Well you can guess what ended up happening. There was no story or hockey game on Saturday. There was a funeral on Friday. I never got to hear that story, and I still regret that I felt like I had as little as six days to wait to hear it. That Thanksgiving, he had told my brother to come over some time so he could teach him about electrical wiring, and I know he also still feels bad about never getting around to that.

Something that draws me to television so much is that I really, really hate change. I have never liked it, and for the most part I think it's because major change in my life has never been the result of my own determination. I have never been able to experience the kind of change where I choose to move into a new house, or quit a job and move on to pursue some bigger career opportunity.

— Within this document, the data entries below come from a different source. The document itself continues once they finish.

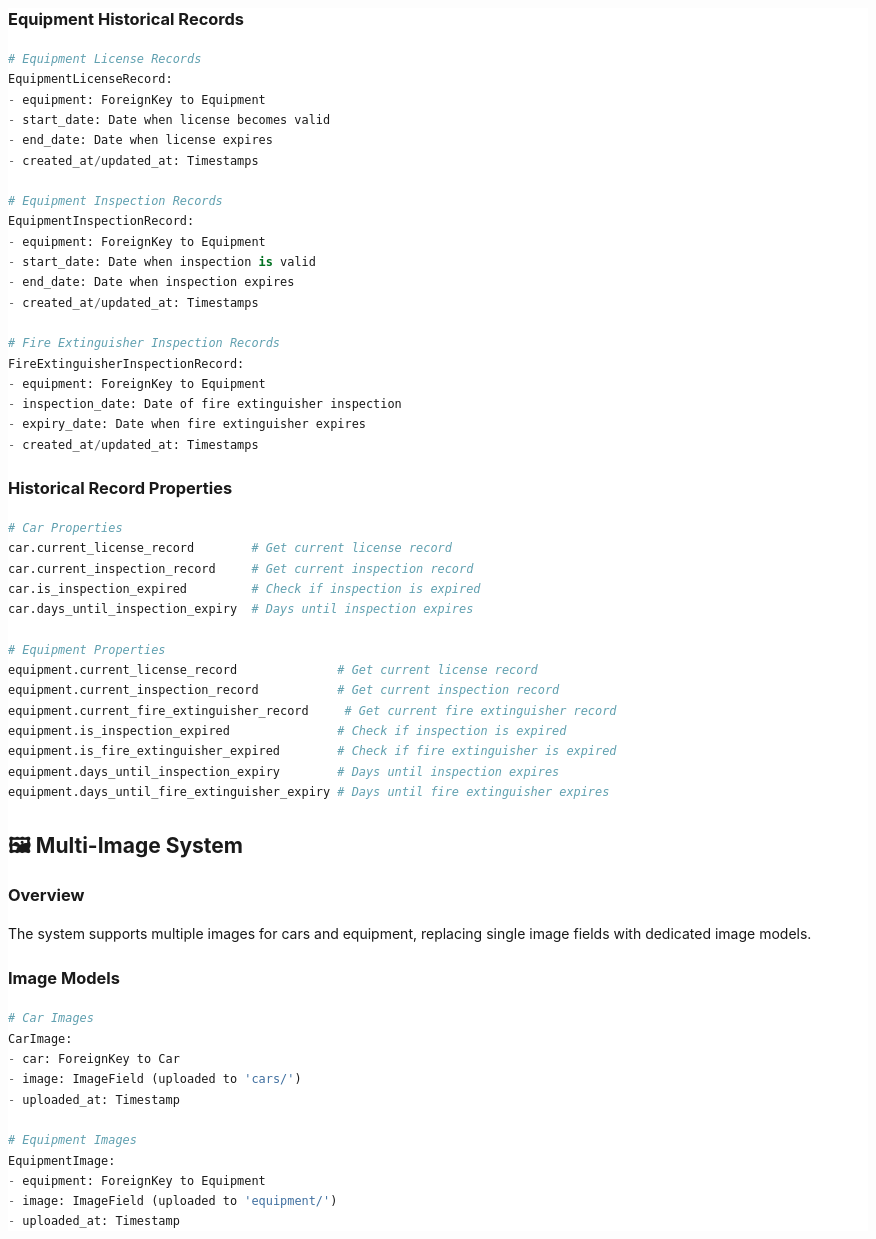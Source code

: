 ### Equipment Historical Records
```python
# Equipment License Records
EquipmentLicenseRecord:
- equipment: ForeignKey to Equipment
- start_date: Date when license becomes valid
- end_date: Date when license expires
- created_at/updated_at: Timestamps

# Equipment Inspection Records
EquipmentInspectionRecord:
- equipment: ForeignKey to Equipment
- start_date: Date when inspection is valid
- end_date: Date when inspection expires
- created_at/updated_at: Timestamps

# Fire Extinguisher Inspection Records
FireExtinguisherInspectionRecord:
- equipment: ForeignKey to Equipment
- inspection_date: Date of fire extinguisher inspection
- expiry_date: Date when fire extinguisher expires
- created_at/updated_at: Timestamps
```

### Historical Record Properties
```python
# Car Properties
car.current_license_record        # Get current license record
car.current_inspection_record     # Get current inspection record
car.is_inspection_expired         # Check if inspection is expired
car.days_until_inspection_expiry  # Days until inspection expires

# Equipment Properties
equipment.current_license_record              # Get current license record
equipment.current_inspection_record           # Get current inspection record
equipment.current_fire_extinguisher_record     # Get current fire extinguisher record
equipment.is_inspection_expired               # Check if inspection is expired
equipment.is_fire_extinguisher_expired        # Check if fire extinguisher is expired
equipment.days_until_inspection_expiry        # Days until inspection expires
equipment.days_until_fire_extinguisher_expiry # Days until fire extinguisher expires
```

## 🖼️ Multi-Image System

### Overview
The system supports multiple images for cars and equipment, replacing single image fields with dedicated image models.

### Image Models
```python
# Car Images
CarImage:
- car: ForeignKey to Car
- image: ImageField (uploaded to 'cars/')
- uploaded_at: Timestamp

# Equipment Images
EquipmentImage:
- equipment: ForeignKey to Equipment
- image: ImageField (uploaded to 'equipment/')
- uploaded_at: Timestamp

```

My change has been new schools and living away from home because that's what you do when you reach certain ages.

Yet through any kind of change in my life, and no matter how much I might not like the show very much anymore, the paper pushers at Dunder Mifflin were still there every Thursday night. I was still able to watch Dr. House crack inappropriate jokes every week. And when my own family isn't around every day, the Simpsons can be as good a substitute.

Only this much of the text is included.